Aim of the exercise: Nothing outside the range is to be copied. From the entries below, reproduce exactly the lines starting at the one with "Last-Modified: 此请求最后一次更新的时间" and ending at the one with "The type of", without pictures.

--

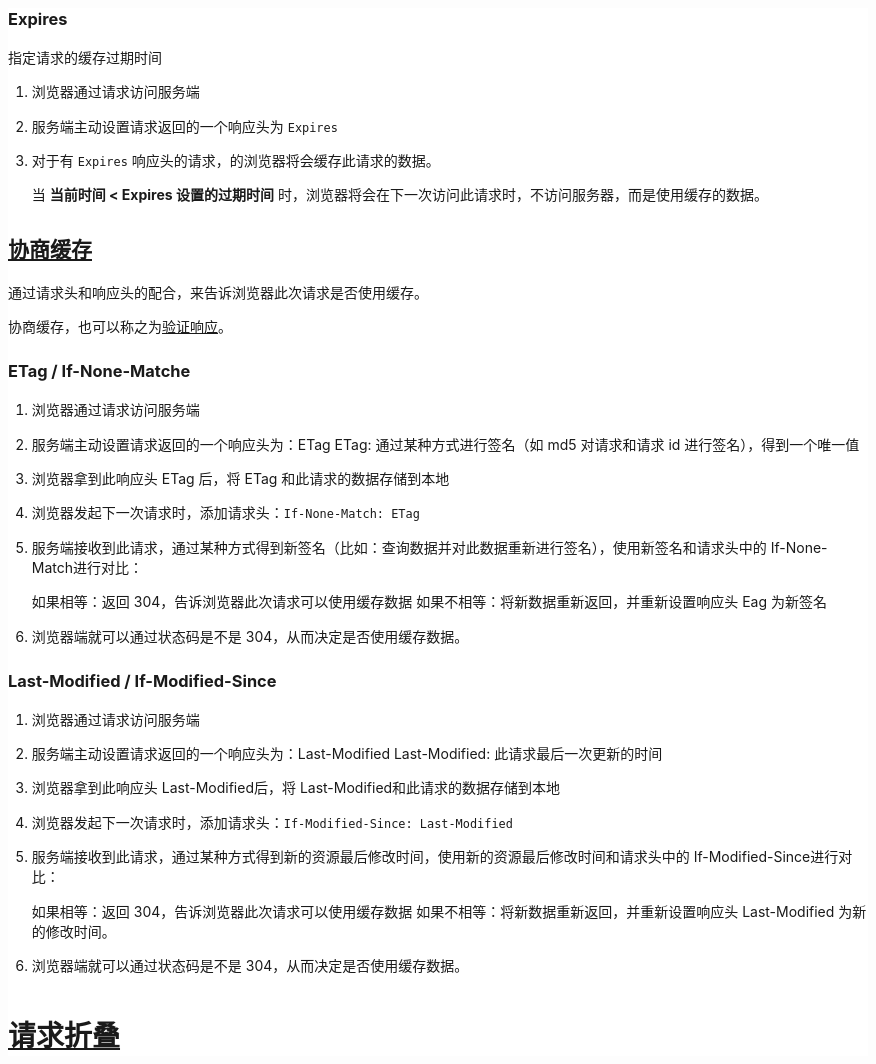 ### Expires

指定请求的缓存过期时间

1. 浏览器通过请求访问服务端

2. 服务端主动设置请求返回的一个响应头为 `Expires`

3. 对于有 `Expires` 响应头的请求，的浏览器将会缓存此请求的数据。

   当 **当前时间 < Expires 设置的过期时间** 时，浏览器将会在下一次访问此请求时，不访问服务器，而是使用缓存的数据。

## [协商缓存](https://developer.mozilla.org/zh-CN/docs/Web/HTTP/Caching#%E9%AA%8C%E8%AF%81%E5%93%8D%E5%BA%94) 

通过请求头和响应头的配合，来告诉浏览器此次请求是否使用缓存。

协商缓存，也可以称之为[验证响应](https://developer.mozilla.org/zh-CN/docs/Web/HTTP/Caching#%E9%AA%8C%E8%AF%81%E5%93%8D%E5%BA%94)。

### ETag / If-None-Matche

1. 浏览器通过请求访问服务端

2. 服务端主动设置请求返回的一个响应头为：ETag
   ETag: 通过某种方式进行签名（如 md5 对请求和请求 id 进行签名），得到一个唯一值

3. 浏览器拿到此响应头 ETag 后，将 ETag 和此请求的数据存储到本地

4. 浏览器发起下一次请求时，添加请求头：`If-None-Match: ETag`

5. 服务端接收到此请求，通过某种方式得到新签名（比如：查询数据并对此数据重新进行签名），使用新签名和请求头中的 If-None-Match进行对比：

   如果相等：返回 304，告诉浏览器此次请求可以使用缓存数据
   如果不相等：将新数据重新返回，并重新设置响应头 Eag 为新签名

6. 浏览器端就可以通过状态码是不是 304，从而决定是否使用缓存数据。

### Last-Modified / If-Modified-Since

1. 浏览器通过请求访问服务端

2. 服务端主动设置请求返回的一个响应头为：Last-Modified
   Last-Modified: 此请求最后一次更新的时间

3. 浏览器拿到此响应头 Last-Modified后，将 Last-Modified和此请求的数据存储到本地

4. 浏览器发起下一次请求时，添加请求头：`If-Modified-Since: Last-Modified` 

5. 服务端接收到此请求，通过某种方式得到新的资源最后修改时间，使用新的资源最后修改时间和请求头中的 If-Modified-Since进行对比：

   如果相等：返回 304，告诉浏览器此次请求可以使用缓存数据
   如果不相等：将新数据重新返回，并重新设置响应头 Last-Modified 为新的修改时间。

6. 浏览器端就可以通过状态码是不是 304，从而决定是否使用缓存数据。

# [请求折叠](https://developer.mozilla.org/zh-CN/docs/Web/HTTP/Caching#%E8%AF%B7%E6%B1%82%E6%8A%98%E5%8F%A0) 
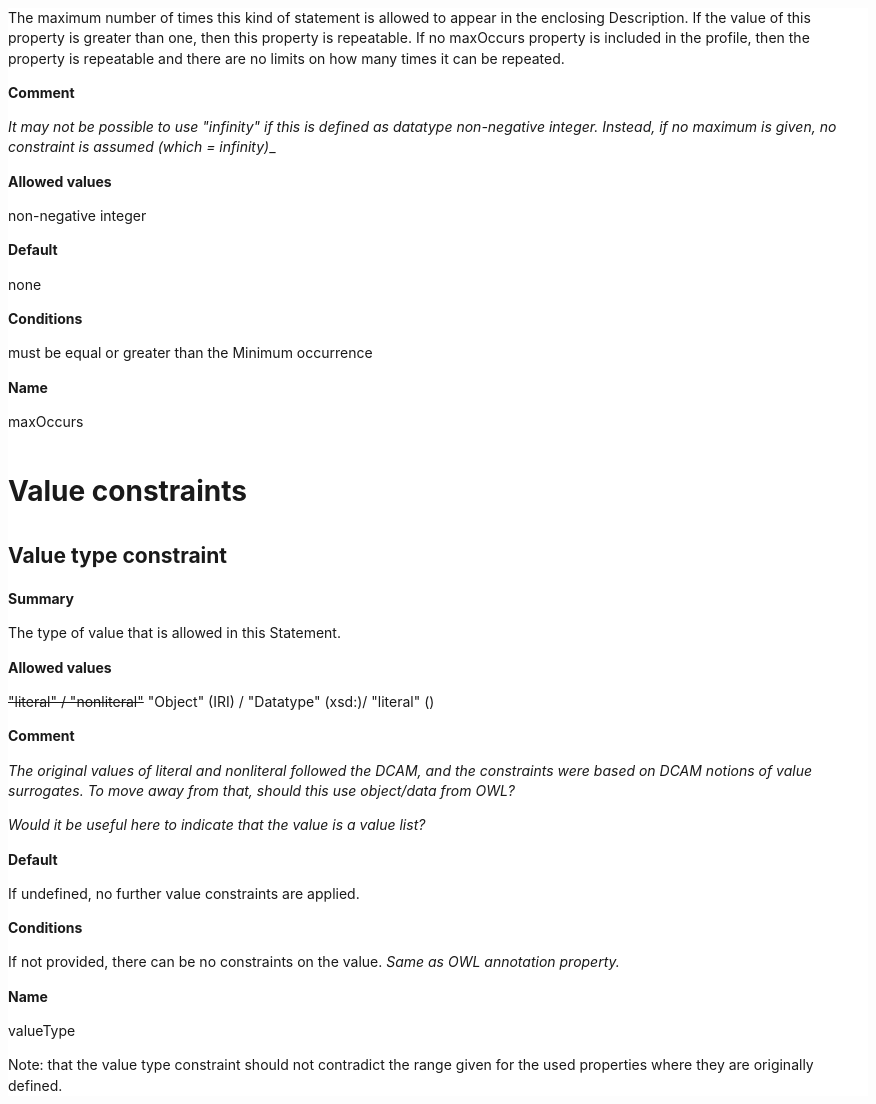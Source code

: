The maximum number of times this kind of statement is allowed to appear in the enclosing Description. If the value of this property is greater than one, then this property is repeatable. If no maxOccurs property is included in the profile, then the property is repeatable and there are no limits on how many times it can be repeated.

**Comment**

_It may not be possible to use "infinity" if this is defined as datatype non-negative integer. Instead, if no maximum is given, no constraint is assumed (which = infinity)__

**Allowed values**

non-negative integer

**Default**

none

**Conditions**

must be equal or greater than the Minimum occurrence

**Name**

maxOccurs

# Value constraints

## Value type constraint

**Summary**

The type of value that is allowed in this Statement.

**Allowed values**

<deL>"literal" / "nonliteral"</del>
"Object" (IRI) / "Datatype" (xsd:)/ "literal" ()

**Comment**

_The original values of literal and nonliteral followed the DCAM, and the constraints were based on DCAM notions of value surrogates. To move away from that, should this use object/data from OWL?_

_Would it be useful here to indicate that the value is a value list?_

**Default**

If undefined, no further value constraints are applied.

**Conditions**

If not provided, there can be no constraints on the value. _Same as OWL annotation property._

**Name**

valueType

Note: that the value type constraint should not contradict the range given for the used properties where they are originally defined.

--

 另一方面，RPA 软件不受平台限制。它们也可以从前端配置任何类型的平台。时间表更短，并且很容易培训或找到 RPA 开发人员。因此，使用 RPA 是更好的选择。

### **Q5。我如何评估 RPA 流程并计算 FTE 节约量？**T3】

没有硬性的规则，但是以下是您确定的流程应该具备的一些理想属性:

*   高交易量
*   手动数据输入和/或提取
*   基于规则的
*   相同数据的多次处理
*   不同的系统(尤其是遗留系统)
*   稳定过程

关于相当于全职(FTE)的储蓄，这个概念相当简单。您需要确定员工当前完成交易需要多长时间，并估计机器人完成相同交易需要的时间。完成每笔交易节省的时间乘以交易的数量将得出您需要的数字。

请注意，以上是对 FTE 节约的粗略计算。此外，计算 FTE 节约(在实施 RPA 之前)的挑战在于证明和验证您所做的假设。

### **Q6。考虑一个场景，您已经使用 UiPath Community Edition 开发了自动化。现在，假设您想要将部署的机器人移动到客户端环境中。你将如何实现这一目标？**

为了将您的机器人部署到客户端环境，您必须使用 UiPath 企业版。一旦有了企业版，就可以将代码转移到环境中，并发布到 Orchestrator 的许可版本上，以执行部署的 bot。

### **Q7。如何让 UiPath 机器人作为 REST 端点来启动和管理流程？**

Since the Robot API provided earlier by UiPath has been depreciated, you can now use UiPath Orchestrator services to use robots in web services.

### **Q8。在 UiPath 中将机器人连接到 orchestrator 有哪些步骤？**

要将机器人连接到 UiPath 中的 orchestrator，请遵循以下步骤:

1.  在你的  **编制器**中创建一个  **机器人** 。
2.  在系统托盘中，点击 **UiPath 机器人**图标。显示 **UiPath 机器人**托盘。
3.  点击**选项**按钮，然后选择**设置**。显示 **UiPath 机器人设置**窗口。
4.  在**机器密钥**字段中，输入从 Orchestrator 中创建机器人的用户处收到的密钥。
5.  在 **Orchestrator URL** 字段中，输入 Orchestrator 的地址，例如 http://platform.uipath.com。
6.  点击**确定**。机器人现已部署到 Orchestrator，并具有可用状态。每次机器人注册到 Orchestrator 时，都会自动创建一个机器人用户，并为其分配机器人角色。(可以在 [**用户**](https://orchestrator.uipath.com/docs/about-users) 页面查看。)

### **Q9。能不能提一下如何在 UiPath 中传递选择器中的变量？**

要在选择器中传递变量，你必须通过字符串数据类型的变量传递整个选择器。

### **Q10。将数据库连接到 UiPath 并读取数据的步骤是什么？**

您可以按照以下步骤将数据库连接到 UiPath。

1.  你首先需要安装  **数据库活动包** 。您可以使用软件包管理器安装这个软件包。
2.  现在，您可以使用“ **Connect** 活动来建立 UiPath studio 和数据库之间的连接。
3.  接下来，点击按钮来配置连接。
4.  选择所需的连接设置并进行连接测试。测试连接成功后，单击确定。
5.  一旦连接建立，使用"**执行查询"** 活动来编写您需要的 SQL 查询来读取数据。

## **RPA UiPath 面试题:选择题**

--

Written response:
   Last-Modified: 此请求最后一次更新的时间

3. 浏览器拿到此响应头 Last-Modified后，将 Last-Modified和此请求的数据存储到本地

4. 浏览器发起下一次请求时，添加请求头：`If-Modified-Since: Last-Modified` 

5. 服务端接收到此请求，通过某种方式得到新的资源最后修改时间，使用新的资源最后修改时间和请求头中的 If-Modified-Since进行对比：

   如果相等：返回 304，告诉浏览器此次请求可以使用缓存数据
   如果不相等：将新数据重新返回，并重新设置响应头 Last-Modified 为新的修改时间。

6. 浏览器端就可以通过状态码是不是 304，从而决定是否使用缓存数据。

# [请求折叠](https://developer.mozilla.org/zh-CN/docs/Web/HTTP/Caching#%E8%AF%B7%E6%B1%82%E6%8A%98%E5%8F%A0) 
Source code

:The maximum number of times this kind of statement is allowed to appear in the enclosing Description. If the value of this property is greater than one, then this property is repeatable. If no maxOccurs property is included in the profile, then the property is repeatable and there are no limits on how many times it can be repeated.

**Comment**

_It may not be possible to use "infinity" if this is defined as datatype non-negative integer. Instead, if no maximum is given, no constraint is assumed (which = infinity)__

**Allowed values**

non-negative integer

**Default**

none

**Conditions**

must be equal or greater than the Minimum occurrence

**Name**

maxOccurs

# Value constraints

## Value type constraint

**Summary**

The type of value that is allowed in this Statement.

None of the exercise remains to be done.